SOURCE MATERIAL section start

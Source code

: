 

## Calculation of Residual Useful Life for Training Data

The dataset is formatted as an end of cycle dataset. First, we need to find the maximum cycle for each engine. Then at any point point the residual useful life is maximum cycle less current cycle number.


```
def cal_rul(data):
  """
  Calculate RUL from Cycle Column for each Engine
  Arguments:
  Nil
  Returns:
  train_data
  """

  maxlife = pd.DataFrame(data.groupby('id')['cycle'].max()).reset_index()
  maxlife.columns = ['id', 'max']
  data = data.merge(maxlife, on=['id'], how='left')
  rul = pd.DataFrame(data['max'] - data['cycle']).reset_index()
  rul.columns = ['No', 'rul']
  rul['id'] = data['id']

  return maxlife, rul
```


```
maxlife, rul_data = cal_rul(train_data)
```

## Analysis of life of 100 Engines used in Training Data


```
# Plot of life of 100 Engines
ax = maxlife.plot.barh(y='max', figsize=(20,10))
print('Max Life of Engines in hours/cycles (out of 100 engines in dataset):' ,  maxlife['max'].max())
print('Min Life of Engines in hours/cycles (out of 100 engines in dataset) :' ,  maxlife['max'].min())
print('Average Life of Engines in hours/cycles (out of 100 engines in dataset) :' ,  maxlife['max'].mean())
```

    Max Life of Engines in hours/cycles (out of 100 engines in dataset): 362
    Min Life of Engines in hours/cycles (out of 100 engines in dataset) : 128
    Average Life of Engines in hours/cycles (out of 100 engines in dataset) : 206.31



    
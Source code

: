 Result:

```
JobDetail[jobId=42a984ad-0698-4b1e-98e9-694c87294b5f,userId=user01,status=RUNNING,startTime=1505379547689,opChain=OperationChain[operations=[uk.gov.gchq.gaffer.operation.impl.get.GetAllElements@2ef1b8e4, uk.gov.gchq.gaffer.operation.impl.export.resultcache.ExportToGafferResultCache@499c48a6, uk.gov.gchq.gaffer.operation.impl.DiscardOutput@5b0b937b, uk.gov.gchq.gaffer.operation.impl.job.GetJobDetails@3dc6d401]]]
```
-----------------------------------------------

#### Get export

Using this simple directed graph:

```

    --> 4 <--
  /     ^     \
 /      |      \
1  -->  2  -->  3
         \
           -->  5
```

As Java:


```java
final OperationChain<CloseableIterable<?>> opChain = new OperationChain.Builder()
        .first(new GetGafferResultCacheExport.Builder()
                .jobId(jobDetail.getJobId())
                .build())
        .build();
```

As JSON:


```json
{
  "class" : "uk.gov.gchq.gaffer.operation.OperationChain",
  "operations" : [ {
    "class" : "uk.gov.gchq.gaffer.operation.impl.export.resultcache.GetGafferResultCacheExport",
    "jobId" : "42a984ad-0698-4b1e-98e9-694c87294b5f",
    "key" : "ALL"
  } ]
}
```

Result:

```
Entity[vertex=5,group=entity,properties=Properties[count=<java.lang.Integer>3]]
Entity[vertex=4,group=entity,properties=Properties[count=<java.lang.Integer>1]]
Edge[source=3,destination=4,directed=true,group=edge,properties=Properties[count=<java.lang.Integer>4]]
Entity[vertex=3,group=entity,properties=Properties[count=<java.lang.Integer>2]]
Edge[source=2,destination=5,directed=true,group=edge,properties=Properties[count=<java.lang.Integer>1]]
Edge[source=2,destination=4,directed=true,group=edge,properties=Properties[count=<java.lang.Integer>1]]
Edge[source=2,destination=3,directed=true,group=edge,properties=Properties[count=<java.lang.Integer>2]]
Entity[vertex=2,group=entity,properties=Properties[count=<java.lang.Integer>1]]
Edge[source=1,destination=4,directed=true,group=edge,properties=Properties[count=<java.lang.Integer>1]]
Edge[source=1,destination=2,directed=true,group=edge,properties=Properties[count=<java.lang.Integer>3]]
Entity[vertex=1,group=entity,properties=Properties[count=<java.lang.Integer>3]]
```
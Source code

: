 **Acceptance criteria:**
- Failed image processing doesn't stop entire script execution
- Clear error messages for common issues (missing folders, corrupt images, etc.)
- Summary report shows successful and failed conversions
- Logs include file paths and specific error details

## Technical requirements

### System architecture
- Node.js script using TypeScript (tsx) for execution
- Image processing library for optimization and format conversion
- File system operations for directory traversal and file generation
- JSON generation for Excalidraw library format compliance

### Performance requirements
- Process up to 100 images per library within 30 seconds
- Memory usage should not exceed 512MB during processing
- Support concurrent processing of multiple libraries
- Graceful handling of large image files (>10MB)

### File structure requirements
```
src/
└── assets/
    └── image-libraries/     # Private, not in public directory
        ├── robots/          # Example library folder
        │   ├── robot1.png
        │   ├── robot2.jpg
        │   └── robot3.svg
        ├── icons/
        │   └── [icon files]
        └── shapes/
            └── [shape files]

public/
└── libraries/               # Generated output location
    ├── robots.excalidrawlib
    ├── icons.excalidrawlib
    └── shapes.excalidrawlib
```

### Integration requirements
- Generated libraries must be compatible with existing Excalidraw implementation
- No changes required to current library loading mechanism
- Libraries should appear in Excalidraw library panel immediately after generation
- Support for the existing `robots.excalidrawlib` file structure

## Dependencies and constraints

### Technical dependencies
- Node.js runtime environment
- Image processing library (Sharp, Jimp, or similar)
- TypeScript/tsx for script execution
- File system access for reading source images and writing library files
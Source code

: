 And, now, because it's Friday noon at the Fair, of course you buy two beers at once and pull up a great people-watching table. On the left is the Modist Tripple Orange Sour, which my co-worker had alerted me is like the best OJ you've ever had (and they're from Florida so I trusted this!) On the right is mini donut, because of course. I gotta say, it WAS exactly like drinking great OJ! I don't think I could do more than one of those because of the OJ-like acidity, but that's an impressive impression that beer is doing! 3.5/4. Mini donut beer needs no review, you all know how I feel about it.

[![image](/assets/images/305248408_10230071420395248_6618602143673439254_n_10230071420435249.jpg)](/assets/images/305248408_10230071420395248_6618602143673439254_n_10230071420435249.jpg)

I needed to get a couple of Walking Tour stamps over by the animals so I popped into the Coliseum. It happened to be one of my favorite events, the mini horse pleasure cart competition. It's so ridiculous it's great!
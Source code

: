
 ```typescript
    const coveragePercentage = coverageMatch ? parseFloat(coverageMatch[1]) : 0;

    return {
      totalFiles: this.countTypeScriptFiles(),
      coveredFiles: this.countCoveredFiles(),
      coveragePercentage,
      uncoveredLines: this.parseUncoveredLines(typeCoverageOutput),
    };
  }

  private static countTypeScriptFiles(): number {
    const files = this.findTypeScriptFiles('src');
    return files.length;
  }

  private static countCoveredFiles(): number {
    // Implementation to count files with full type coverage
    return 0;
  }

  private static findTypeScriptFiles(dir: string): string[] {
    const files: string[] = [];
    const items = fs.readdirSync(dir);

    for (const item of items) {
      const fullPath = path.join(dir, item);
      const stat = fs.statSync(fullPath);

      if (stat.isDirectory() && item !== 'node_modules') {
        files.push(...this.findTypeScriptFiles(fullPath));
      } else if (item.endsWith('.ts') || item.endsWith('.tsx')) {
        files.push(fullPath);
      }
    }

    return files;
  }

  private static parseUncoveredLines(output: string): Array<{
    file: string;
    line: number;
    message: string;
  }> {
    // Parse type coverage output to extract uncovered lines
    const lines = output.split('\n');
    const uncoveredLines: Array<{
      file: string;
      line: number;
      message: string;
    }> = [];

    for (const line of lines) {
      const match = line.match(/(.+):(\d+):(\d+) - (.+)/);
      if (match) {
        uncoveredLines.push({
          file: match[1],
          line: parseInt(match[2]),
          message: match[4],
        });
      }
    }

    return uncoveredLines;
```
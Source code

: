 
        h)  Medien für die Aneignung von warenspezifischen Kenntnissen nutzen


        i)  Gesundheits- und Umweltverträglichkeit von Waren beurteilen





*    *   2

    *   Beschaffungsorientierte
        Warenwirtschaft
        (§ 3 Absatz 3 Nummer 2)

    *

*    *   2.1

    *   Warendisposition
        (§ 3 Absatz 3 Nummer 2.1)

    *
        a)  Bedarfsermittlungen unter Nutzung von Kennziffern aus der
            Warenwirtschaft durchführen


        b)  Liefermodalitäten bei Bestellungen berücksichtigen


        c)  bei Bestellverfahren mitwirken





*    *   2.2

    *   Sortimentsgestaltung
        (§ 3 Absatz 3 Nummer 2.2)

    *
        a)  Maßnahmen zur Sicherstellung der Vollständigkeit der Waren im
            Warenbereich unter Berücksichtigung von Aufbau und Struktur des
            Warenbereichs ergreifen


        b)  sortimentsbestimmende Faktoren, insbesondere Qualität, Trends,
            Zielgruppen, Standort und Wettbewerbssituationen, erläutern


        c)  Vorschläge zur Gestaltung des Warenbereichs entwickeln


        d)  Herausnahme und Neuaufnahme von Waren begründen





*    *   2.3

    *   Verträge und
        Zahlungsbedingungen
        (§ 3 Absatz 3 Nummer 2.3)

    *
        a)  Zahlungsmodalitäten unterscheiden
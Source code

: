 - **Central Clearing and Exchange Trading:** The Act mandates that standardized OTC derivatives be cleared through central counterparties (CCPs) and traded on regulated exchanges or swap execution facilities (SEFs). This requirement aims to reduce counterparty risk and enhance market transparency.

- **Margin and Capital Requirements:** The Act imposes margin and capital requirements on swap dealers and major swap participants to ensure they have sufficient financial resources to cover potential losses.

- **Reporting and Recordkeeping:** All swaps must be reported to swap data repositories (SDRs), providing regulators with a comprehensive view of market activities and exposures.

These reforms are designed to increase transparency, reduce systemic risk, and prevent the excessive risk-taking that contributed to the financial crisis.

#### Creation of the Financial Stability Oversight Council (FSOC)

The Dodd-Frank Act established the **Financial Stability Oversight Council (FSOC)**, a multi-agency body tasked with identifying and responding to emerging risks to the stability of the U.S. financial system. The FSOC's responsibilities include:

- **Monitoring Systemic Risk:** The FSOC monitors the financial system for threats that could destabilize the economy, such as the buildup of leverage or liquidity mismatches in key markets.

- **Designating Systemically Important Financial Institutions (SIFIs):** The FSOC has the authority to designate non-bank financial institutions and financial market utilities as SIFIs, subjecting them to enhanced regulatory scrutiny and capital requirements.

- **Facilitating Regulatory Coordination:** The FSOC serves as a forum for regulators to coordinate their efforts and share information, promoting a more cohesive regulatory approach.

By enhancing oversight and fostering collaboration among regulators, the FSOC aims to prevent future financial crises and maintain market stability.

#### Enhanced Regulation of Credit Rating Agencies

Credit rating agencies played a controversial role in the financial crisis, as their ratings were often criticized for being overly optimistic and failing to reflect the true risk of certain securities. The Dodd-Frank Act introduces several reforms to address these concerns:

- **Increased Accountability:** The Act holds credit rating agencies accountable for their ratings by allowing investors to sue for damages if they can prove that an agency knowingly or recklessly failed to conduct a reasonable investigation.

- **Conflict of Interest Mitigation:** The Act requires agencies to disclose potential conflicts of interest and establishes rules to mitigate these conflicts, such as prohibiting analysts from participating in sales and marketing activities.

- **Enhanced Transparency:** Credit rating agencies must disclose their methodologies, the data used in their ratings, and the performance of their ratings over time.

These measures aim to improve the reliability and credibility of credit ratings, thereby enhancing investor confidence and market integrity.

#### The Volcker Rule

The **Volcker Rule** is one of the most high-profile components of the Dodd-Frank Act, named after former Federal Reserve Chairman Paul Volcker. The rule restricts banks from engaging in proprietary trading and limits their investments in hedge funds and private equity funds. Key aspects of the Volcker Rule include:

SOURCE MATERIAL section end

WORK ITEM: Report each line above containing the string "GetGafferResultCacheExport".

COMPLETED EXERCISE:
        .first(new GetGafferResultCacheExport.Builder()
    "class" : "uk.gov.gchq.gaffer.operation.impl.export.resultcache.GetGafferResultCacheExport",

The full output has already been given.